ABSTRACT

Since the 1980s, there has been a major (re) focusing of attention in the mathematics education literature, both in policy and research, on the role of the teacher in understanding and implementing educational change. In the area of policy, many new curriculum reforms around the world acknowledge the need for professional development (PD) of teachers as an integral part of school change process. For example, in the United States, the National Council for Teachers of Mathematics (NCTM) published a set of standards for teacher education programs (NCTM, 1989b) and for the PD of teachers (NCTM, 1990) to parallel its earlier standards for curriculum and evaluation (NCTM, 1989a). Although concerns have been raised about the view that these documents “provide the direction, but not the mechanism, for reform in school mathematics” (Brown & Borko, 1992, p. 235), they have been used as the basis for several PD innovations (Aichele & Coxford, 1994).
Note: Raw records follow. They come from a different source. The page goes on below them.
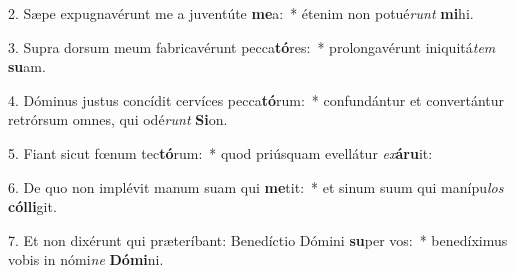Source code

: 2. Sæpe expugnavérunt me a juventúte \textbf{me}a:~*  étenim non potué\textit{runt} \textbf{mi}hi.\

3. Supra dorsum meum fabricavérunt pecca\textbf{tó}res:~*  prolongavérunt iniquitá\textit{tem} \textbf{su}am.\

4. Dóminus justus concídit cervíces pecca\textbf{tó}rum:~*  confundántur et convertántur retrórsum omnes, qui odé\textit{runt} \textbf{Si}on.\

5. Fiant sicut fœnum tec\textbf{tó}rum:~*  quod priúsquam evellátur \textit{ex}\textbf{á}\textbf{ru}it:\

6. De quo non implévit manum suam qui \textbf{me}tit:~*  et sinum suum qui manípu\textit{los} \textbf{cól}\textbf{li}git.\

7. Et non dixérunt qui præteríbant: Benedíctio Dómini \textbf{su}per vos:~*  benedíximus vobis in nómi\textit{ne} \textbf{Dó}\textbf{mi}ni.\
In Australia, the federal government has undertaken a discipline review of teacher education in mathematics and science (Department of Employment, Education and Training, 1986), raising several issues related to initial and continuing education of teachers. In Mexico, the Development of Education Program (Poder Ejectivo Federal, 1996) clearly identifies the concern of the government to strengthen basic, or compulsory, education by focusing attention on schools as places for developing effective teaching and as special places for the PD of teachers. The Program asserts that educational change is only effective if it starts from the agents of education—that is, the teachers—themselves. According to the document, teachers are seen as “essential agents in the dynamics of quality, for whom special attention should be given to their social, cultural and material conditions” (p. 13). Hence, the Program establishes teacher training and development as areas of priority and calls for a re-assessment of the social role of the teacher in the whole educational system.